C’était tellement inattendu…
Mais on ne pouvait pas à la fois dire : on va changer le monde, et se défiler au moment de le faire.
J’ai donc dit « oui »…

Et je suis parti en quête de projets susceptibles d’intégrer ce format et d’offrir des histoires originales à tous les sens du terme… bien loin du feuilleton classique franco-belge. Très vite, la nouvelle de ce nouveau format a fait le tour de la profession et j’ai reçu de nombreux dossiers dans lesquels j’ai sélectionné 7 histoires toutes plus prometteuses et étonnantes les unes que les autres : un récits autobiographique révélateur d’une époque et d’un pays (London Calling de Runberg et Phicil), une autofiction évoquant la fuite de deux auteurs de BD dans une Europe en train d’imploser (Guerres Civiles de Morvan, Ricard et Gaultier), des comédies délirantes (James Dieu de Pontarolo et l’Idôle dans la Bombe de Presle et Jouvray), un récit de pure fiction sur l’extrémisme religieux (Le Monde de Lucie de Kris et Martinez), mon fameux Après la Guerre, récit d’Anticipation dans un monde au bord de la rupture, où les riches cherchent une solution pour se débarrasser des éléments les plus borderlines du monde qu’ils nous imposent… Un dernier récit viendra s’inscrire dans cette collection : HOLMES, que j’ai écrit pour Cecil et sur lequel je reviendrais la semaine prochaine.

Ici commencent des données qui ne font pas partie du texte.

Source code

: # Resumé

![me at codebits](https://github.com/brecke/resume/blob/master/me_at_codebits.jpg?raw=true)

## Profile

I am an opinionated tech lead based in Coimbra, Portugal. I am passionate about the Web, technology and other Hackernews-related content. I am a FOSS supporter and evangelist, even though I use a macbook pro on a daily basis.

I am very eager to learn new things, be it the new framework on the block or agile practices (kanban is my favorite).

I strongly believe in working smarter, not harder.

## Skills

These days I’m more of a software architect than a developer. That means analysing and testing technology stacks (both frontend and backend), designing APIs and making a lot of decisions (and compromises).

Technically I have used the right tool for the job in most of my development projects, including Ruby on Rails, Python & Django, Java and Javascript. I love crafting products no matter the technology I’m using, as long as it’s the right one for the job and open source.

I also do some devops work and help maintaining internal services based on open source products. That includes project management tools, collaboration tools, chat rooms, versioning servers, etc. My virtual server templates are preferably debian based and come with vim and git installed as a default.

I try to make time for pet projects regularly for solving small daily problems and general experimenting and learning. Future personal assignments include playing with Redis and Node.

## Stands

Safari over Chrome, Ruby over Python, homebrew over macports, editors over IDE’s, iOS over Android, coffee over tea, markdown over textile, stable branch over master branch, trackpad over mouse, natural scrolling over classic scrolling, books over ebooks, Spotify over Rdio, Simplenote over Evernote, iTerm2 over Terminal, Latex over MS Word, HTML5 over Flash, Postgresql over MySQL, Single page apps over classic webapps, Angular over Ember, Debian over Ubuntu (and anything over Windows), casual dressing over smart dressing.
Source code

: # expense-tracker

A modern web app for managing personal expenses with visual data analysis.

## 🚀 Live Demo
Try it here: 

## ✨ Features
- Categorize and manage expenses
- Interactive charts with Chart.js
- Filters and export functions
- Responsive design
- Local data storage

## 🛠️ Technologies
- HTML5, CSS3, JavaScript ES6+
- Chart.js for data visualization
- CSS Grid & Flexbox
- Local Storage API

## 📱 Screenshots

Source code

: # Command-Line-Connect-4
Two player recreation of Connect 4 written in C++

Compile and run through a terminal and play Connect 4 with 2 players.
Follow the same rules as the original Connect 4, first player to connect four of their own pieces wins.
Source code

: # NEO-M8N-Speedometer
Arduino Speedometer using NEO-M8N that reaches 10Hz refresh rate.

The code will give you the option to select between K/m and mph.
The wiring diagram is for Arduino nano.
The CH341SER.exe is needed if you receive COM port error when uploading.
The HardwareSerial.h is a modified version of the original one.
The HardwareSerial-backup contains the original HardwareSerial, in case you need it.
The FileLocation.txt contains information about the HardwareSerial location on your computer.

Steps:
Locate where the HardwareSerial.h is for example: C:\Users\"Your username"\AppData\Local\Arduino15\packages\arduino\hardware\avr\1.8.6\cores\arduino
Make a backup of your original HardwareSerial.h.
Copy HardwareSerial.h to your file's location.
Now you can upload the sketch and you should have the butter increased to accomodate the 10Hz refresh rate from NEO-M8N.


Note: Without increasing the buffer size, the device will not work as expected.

La collection a été lancée en avril 2006 et est morte en septembre de la même année… les ventes ont été catastrophiques (mise en place de 12.000 ex pour des ventes à moins de 1.000).
Pourquoi cet échec ? Des récits trop peu grands publics ? un concept trop novateur et difficile à cerner ? Sans doute un peu tout ça et une autre raison qui était ma plus grosse crainte au moment du lancement, car je gardais en tête la phrase d’un ami libraire qui un jour m’avait dit : « Voila ! Un client vient me voir… j’ai à lui proposer un bouquin à 50 francs et un autre à 100… sachant qu’il va me falloir le même temps pour lui vendre le bouquin à 50 que le bouquin à 100 lequel je vais privilégier si je veux faire du chiffre d’affaire ? ».
Or la collection 32, c’était vendre 3 fois un fascicule à 5 euros pour arriver à une vente plus classique à 15 euros… un effort monumental, difficilement gérable pour des libraires déjà envahis de bouquins et débordés par la surproduction.